PPh Pasal 26 (Umum /Perhitungan)
A.
TUJUAN PEMBELAJARAN
Pada bab ini akan dijelaskan mengenai Penghasilan
Pasal 26 secara umum dan perhitungannya, Anda harus mampu:
1.1
Memahami Definisi PPH pasal 26, Subjek dan Objek PPH Pasal
26, Tarif PPH Pasal 26
1.2
Memahami Saat Terutang, Tata Cara Pemotongan, Penyetoran, dan
Pelaporan PPh Pasal 26 dan pengecualian PPh Pasal 26
1.3
Memahami perhitungan PPh Pasal 26
B.
URAIAN MATERI
Tujuan Pembelajaran
1.1:
|
Memahami Definisi PPH pasal 26, Subjek dan Objek PPH
Pasal 26, Tarif PPH Pasal 26
|
·
Pengertian Pajak Penghasilan 26
Pajak Penghasilan (PPh) Pasal 26 adalah penerapan dari azas sumber yang
dianut dalam ketentuan Pajak Penghasilan di Indonesia. Berdasarkan azas sumber,
Penghasilan yang bersumber dari Indonesia yang dinikmati oleh orang atau badan
di luar Indonesia, bisa dikenakan pajak di Indonesia. Bentuk pemajakannya
adalah dengan sistem witholding tax yang bersifat final yang
diatur dalam Pasal 26 Undang-undang Pajak Penghasilan 1984.

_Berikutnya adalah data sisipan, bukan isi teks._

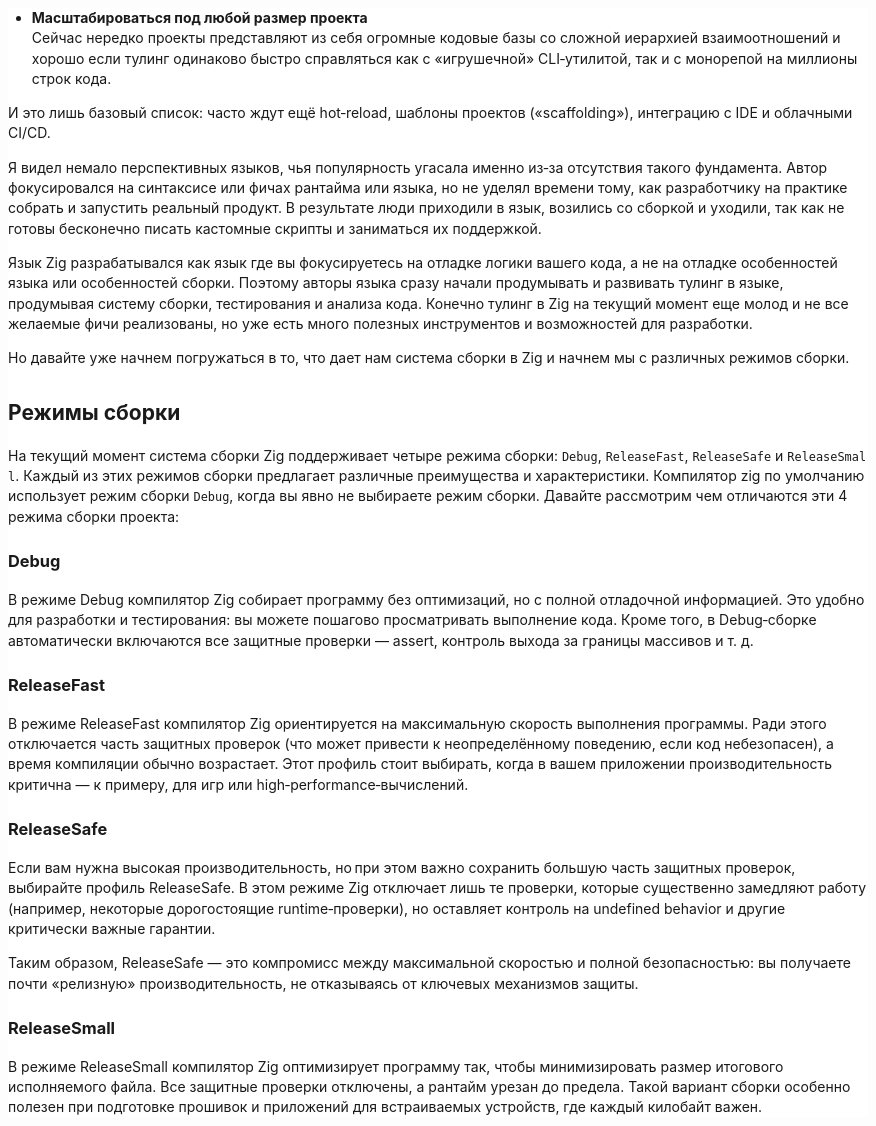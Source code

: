 * **Масштабироваться под любой размер проекта**
  <br>
  Сейчас нередко проекты представляют из себя огромные кодовые базы со сложной иерархией взаимоотношений и хорошо если тулинг одинаково быстро справляться как с «игрушечной» CLI‑утилитой, так и с монорепой на миллионы строк кода.

И это лишь базовый список: часто ждут ещё hot‑reload, шаблоны проектов («scaffolding»), интеграцию с IDE и облачными CI/CD.

Я видел немало перспективных языков, чья популярность угасала именно из‑за отсутствия такого фундамента. Автор фокусировался на синтаксисе или фичах рантайма или языка, но не уделял времени тому, как разработчику на практике собрать и запустить реальный продукт. В результате люди приходили в язык, возились со сборкой и уходили, так как не готовы бесконечно писать кастомные скрипты и заниматься их поддержкой.

Язык Zig разрабатывался как язык где вы фокусируетесь на отладке логики вашего кода, а не на отладке особенностей языка или особенностей сборки. Поэтому авторы языка сразу начали продумывать и развивать тулинг в языке, продумывая систему сборки, тестирования и анализа кода. Конечно тулинг в Zig на текущий момент еще молод и не все желаемые фичи реализованы, но уже есть много полезных инструментов и возможностей для разработки.

Но давайте уже начнем погружаться в то, что дает нам система сборки в Zig и начнем мы с различных режимов сборки.

## Режимы сборки
На текущий момент система сборки Zig поддерживает четыре режима сборки: `Debug`, `ReleaseFast`, `ReleaseSafe` и `ReleaseSmall`. Каждый из этих режимов сборки предлагает различные преимущества и характеристики. Компилятор zig по умолчанию использует режим сборки `Debug`, когда вы явно не выбираете режим сборки. Давайте рассмотрим чем отличаются эти 4 режима сборки проекта:

### Debug
В режиме Debug компилятор Zig собирает программу без оптимизаций, но с полной отладочной информацией. Это удобно для разработки и тестирования: вы можете пошагово просматривать выполнение кода. Кроме того, в Debug‑сборке автоматически включаются все защитные проверки — assert, контроль выхода за границы массивов и т. д.

### ReleaseFast
В режиме ReleaseFast компилятор Zig ориентируется на максимальную скорость выполнения программы. Ради этого отключается часть защитных проверок (что может привести к неопределённому поведению, если код небезопасен), а время компиляции обычно возрастает. Этот профиль стоит выбирать, когда в вашем приложении производительность критична — к примеру, для игр или high‑performance‑вычислений.

### ReleaseSafe
Если вам нужна высокая производительность, но при этом важно сохранить большую часть защитных проверок, выбирайте профиль ReleaseSafe. В этом режиме Zig отключает лишь те проверки, которые существенно замедляют работу (например, некоторые дорогостоящие runtime‑проверки), но оставляет контроль на undefined behavior и другие критически важные гарантии.

Таким образом, ReleaseSafe — это компромисс между максимальной скоростью и полной безопасностью: вы получаете почти «релизную» производительность, не отказываясь от ключевых механизмов защиты.

### ReleaseSmall
В режиме ReleaseSmall компилятор Zig оптимизирует программу так, чтобы минимизировать размер итогового исполняемого файла. Все защитные проверки отключены, а рантайм урезан до предела. Такой вариант сборки особенно полезен при подготовке прошивок и приложений для встраиваемых устройств, где каждый килобайт важен.
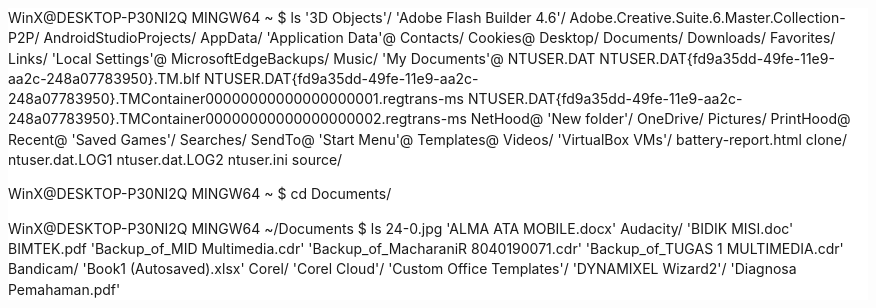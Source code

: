 
WinX@DESKTOP-P30NI2Q MINGW64 ~
$ ls
'3D Objects'/
'Adobe Flash Builder 4.6'/
 Adobe.Creative.Suite.6.Master.Collection-P2P/
 AndroidStudioProjects/
 AppData/
'Application Data'@
 Contacts/
 Cookies@
 Desktop/
 Documents/
 Downloads/
 Favorites/
 Links/
'Local Settings'@
 MicrosoftEdgeBackups/
 Music/
'My Documents'@
 NTUSER.DAT
 NTUSER.DAT{fd9a35dd-49fe-11e9-aa2c-248a07783950}.TM.blf
 NTUSER.DAT{fd9a35dd-49fe-11e9-aa2c-248a07783950}.TMContainer00000000000000000001.regtrans-ms
 NTUSER.DAT{fd9a35dd-49fe-11e9-aa2c-248a07783950}.TMContainer00000000000000000002.regtrans-ms
 NetHood@
'New folder'/
 OneDrive/
 Pictures/
 PrintHood@
 Recent@
'Saved Games'/
 Searches/
 SendTo@
'Start Menu'@
 Templates@
 Videos/
'VirtualBox VMs'/
 battery-report.html
 clone/
 ntuser.dat.LOG1
 ntuser.dat.LOG2
 ntuser.ini
 source/

WinX@DESKTOP-P30NI2Q MINGW64 ~
$ cd Documents/

WinX@DESKTOP-P30NI2Q MINGW64 ~/Documents
$ ls
 24-0.jpg
'ALMA ATA MOBILE.docx'
 Audacity/
'BIDIK MISI.doc'
 BIMTEK.pdf
'Backup_of_MID Multimedia.cdr'
'Backup_of_MacharaniR 8040190071.cdr'
'Backup_of_TUGAS 1 MULTIMEDIA.cdr'
 Bandicam/
'Book1 (Autosaved).xlsx'
 Corel/
'Corel Cloud'/
'Custom Office Templates'/
'DYNAMIXEL Wizard2'/
'Diagnosa Pemahaman.pdf'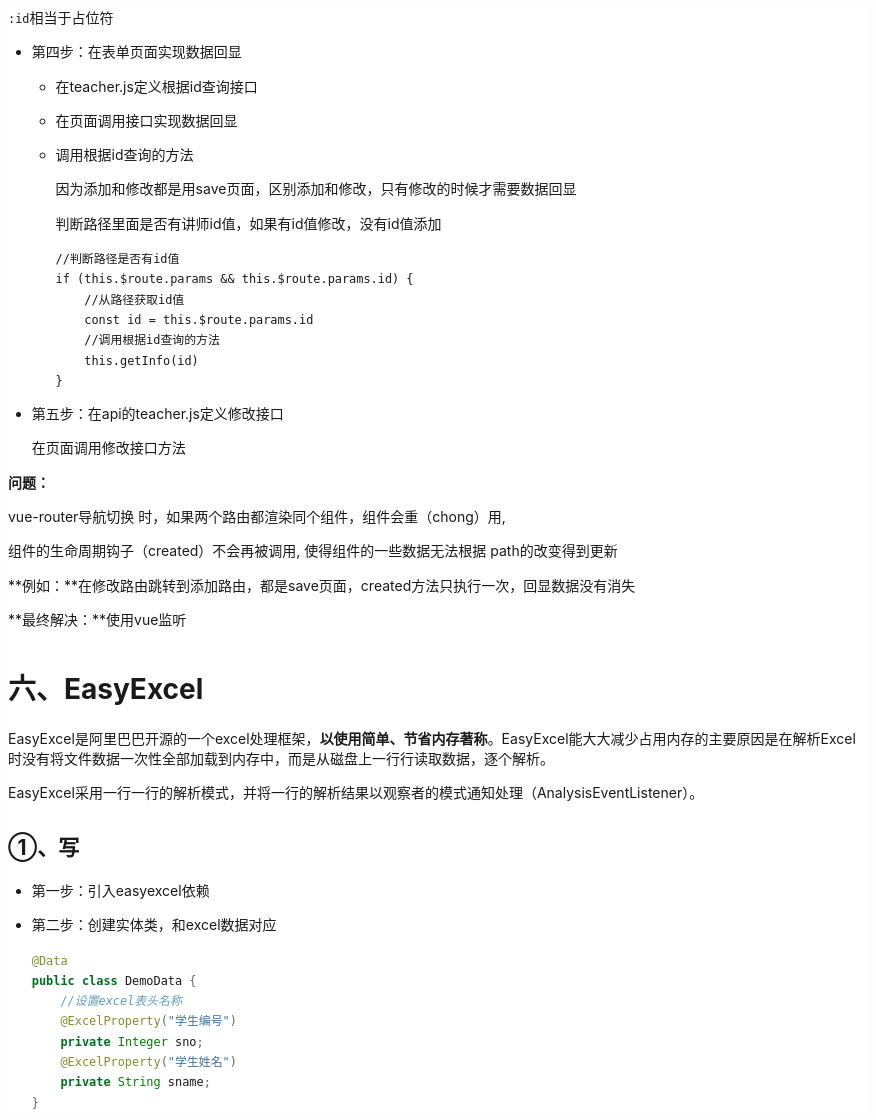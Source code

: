   `:id`相当于占位符

- 第四步：在表单页面实现数据回显

  - 在teacher.js定义根据id查询接口

  - 在页面调用接口实现数据回显

  - 调用根据id查询的方法

    因为添加和修改都是用save页面，区别添加和修改，只有修改的时候才需要数据回显

    判断路径里面是否有讲师id值，如果有id值修改，没有id值添加

    ```vue
    //判断路径是否有id值
    if (this.$route.params && this.$route.params.id) {
        //从路径获取id值
        const id = this.$route.params.id
        //调用根据id查询的方法
        this.getInfo(id)
    }
    ```

- 第五步：在api的teacher.js定义修改接口

  在页面调用修改接口方法

**问题：**

vue-router导航切换 时，如果两个路由都渲染同个组件，组件会重（chong）用,

组件的生命周期钩子（created）不会再被调用, 使得组件的一些数据无法根据 path的改变得到更新

**例如：**在修改路由跳转到添加路由，都是save页面，created方法只执行一次，回显数据没有消失

**最终解决：**使用vue监听

# 六、EasyExcel

EasyExcel是阿里巴巴开源的一个excel处理框架，**以使用简单、节省内存著称**。EasyExcel能大大减少占用内存的主要原因是在解析Excel时没有将文件数据一次性全部加载到内存中，而是从磁盘上一行行读取数据，逐个解析。

EasyExcel采用一行一行的解析模式，并将一行的解析结果以观察者的模式通知处理（AnalysisEventListener）。

## ①、写

- 第一步：引入easyexcel依赖

- 第二步：创建实体类，和excel数据对应

  ```java
  @Data
  public class DemoData {
      //设置excel表头名称
      @ExcelProperty("学生编号")
      private Integer sno;
      @ExcelProperty("学生姓名")
      private String sname;
  }
  ```

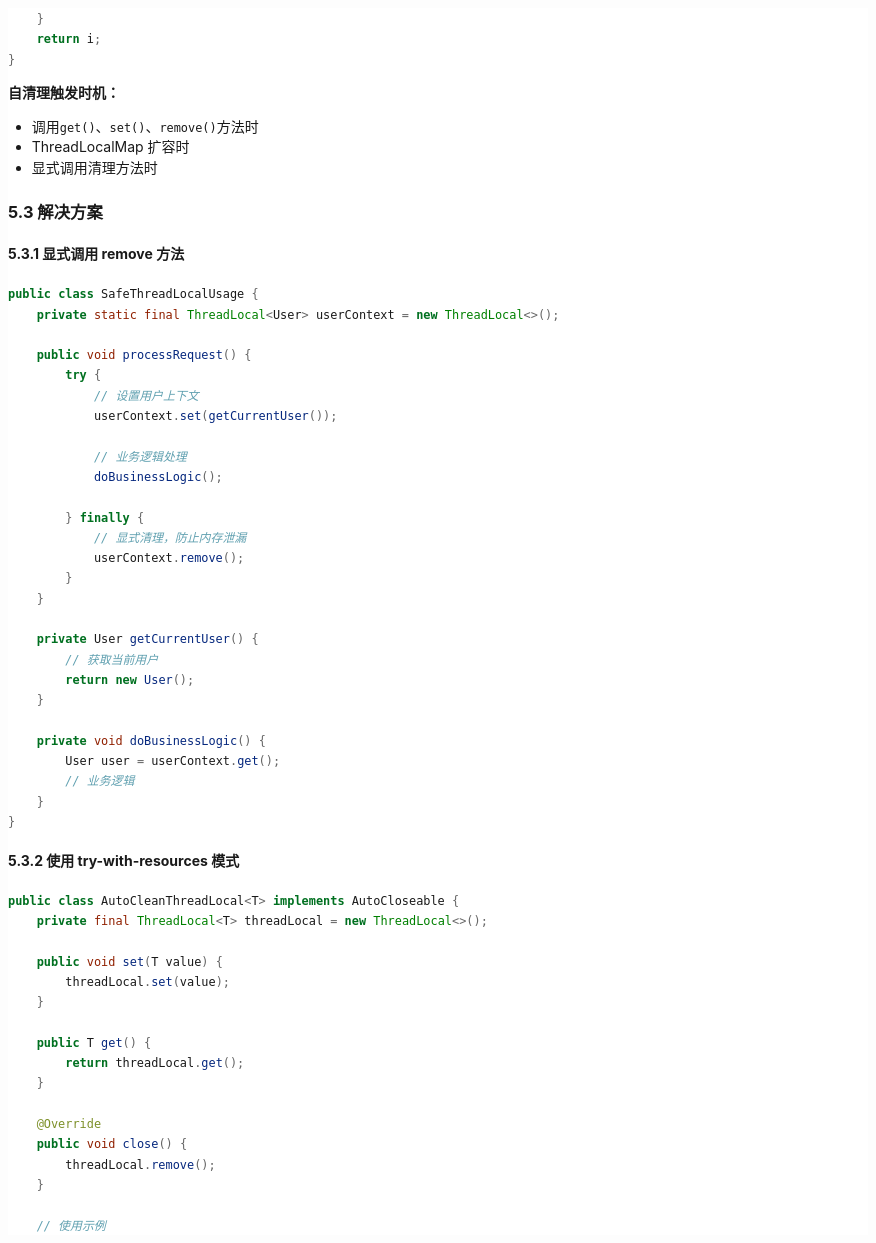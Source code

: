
 ```java
    }
    return i;
}
```

**自清理触发时机：**

-   调用`get()`、`set()`、`remove()`方法时
-   ThreadLocalMap 扩容时
-   显式调用清理方法时

### 5.3 解决方案

#### 5.3.1 显式调用 remove 方法

```java
public class SafeThreadLocalUsage {
    private static final ThreadLocal<User> userContext = new ThreadLocal<>();

    public void processRequest() {
        try {
            // 设置用户上下文
            userContext.set(getCurrentUser());

            // 业务逻辑处理
            doBusinessLogic();

        } finally {
            // 显式清理，防止内存泄漏
            userContext.remove();
        }
    }

    private User getCurrentUser() {
        // 获取当前用户
        return new User();
    }

    private void doBusinessLogic() {
        User user = userContext.get();
        // 业务逻辑
    }
}
```

#### 5.3.2 使用 try-with-resources 模式

```java
public class AutoCleanThreadLocal<T> implements AutoCloseable {
    private final ThreadLocal<T> threadLocal = new ThreadLocal<>();

    public void set(T value) {
        threadLocal.set(value);
    }

    public T get() {
        return threadLocal.get();
    }

    @Override
    public void close() {
        threadLocal.remove();
    }

    // 使用示例
```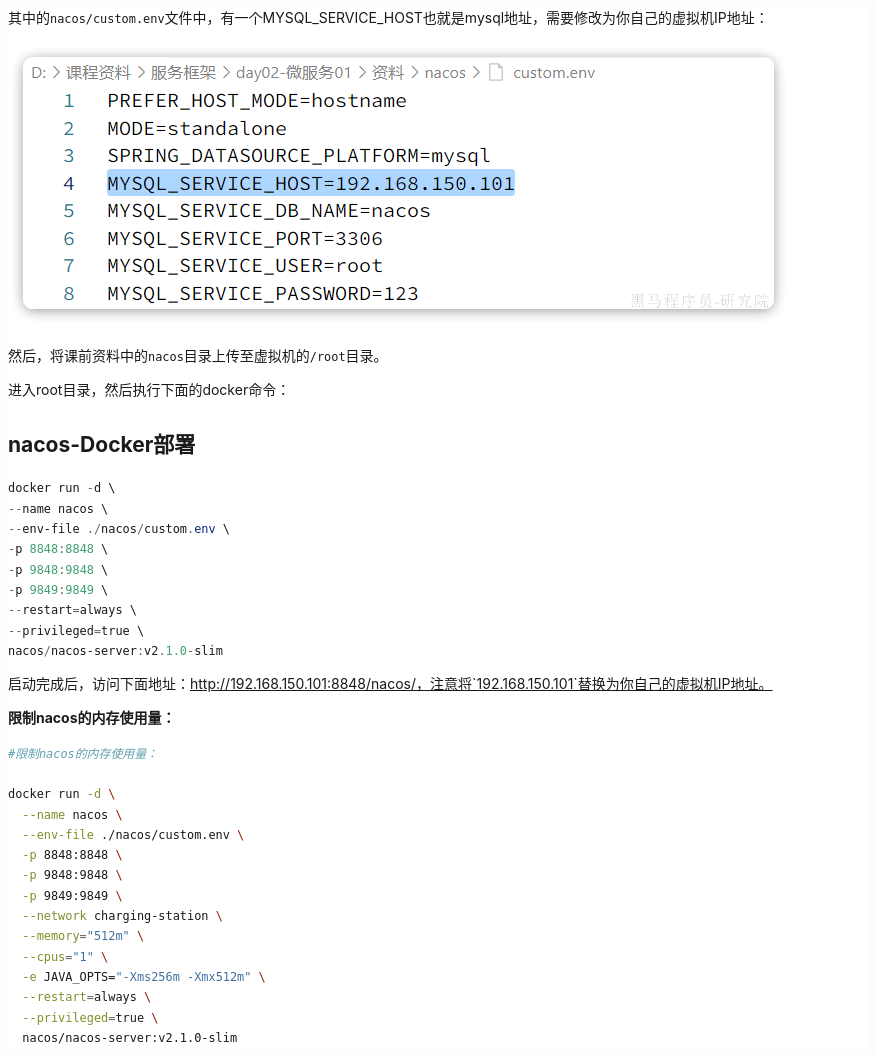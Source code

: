 其中的`nacos/custom.env`文件中，有一个MYSQL_SERVICE_HOST也就是mysql地址，需要修改为你自己的虚拟机IP地址：

![img](./微服务SpringCloud-Local.assets/1732633714639-68.png)

然后，将课前资料中的`nacos`目录上传至虚拟机的`/root`目录。

进入root目录，然后执行下面的docker命令：



<h2 id="nacos-Docker部署">nacos-Docker部署</h2>

```PowerShell
docker run -d \
--name nacos \
--env-file ./nacos/custom.env \
-p 8848:8848 \
-p 9848:9848 \
-p 9849:9849 \
--restart=always \
--privileged=true \
nacos/nacos-server:v2.1.0-slim
```

启动完成后，访问下面地址：http://192.168.150.101:8848/nacos/，注意将`192.168.150.101`替换为你自己的虚拟机IP地址。

**限制nacos的内存使用量：**

```bash
#限制nacos的内存使用量：

docker run -d \
  --name nacos \
  --env-file ./nacos/custom.env \
  -p 8848:8848 \
  -p 9848:9848 \
  -p 9849:9849 \
  --network charging-station \
  --memory="512m" \
  --cpus="1" \
  -e JAVA_OPTS="-Xms256m -Xmx512m" \
  --restart=always \
  --privileged=true \
  nacos/nacos-server:v2.1.0-slim
```
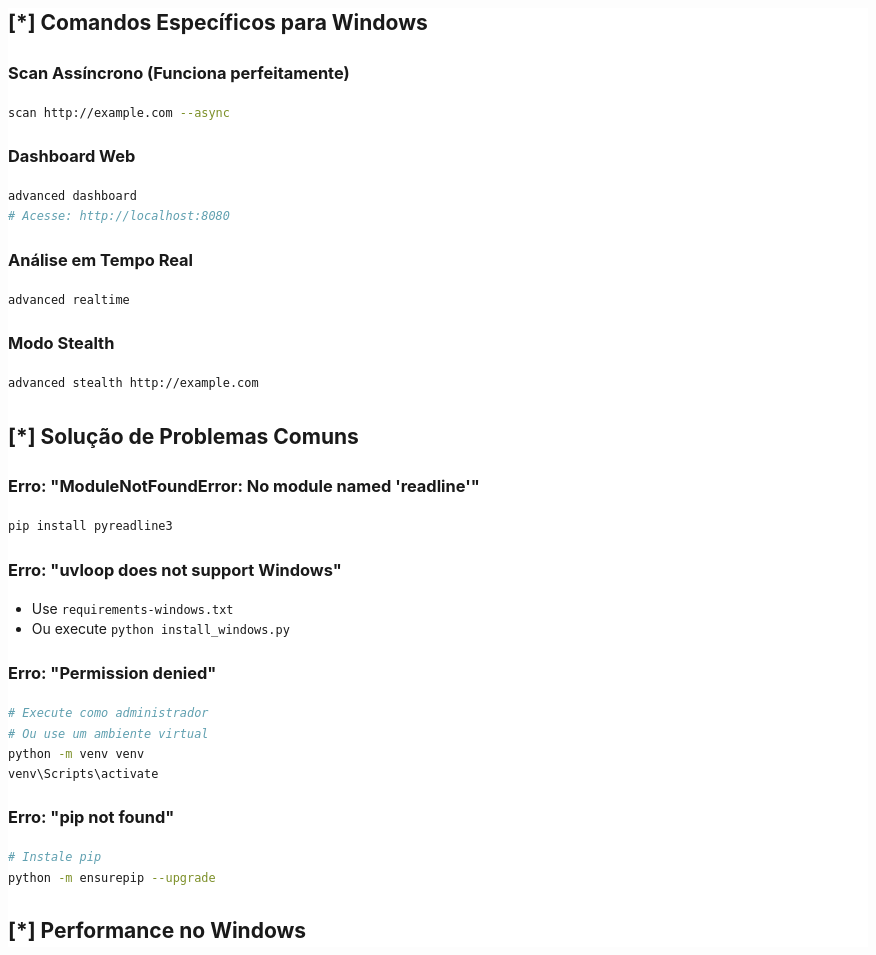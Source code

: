 ## [*] Comandos Específicos para Windows

### **Scan Assíncrono (Funciona perfeitamente)**
```bash
scan http://example.com --async
```

### **Dashboard Web**
```bash
advanced dashboard
# Acesse: http://localhost:8080
```

### **Análise em Tempo Real**
```bash
advanced realtime
```

### **Modo Stealth**
```bash
advanced stealth http://example.com
```

## [*] Solução de Problemas Comuns

### **Erro: "ModuleNotFoundError: No module named 'readline'"**
```bash
pip install pyreadline3
```

### **Erro: "uvloop does not support Windows"**
- Use `requirements-windows.txt`
- Ou execute `python install_windows.py`

### **Erro: "Permission denied"**
```bash
# Execute como administrador
# Ou use um ambiente virtual
python -m venv venv
venv\Scripts\activate
```

### **Erro: "pip not found"**
```bash
# Instale pip
python -m ensurepip --upgrade
```

## [*] Performance no Windows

Pajak Penghasilan (PPh) Pasal 26 adalah
PPh yang dikenakan/dipotong atas penghasilan yang bersumber dari Indonesia yang
diterima atau diperoleh Wajib Pajak (WP) luar negeri selain bentuk usaha tetap
(BUT) di Indonesia.
Bentuk usaha tetap merupakan subjek
pajak yang perlakuan perpajakannya dipersamakan dengan subjek pajak badan.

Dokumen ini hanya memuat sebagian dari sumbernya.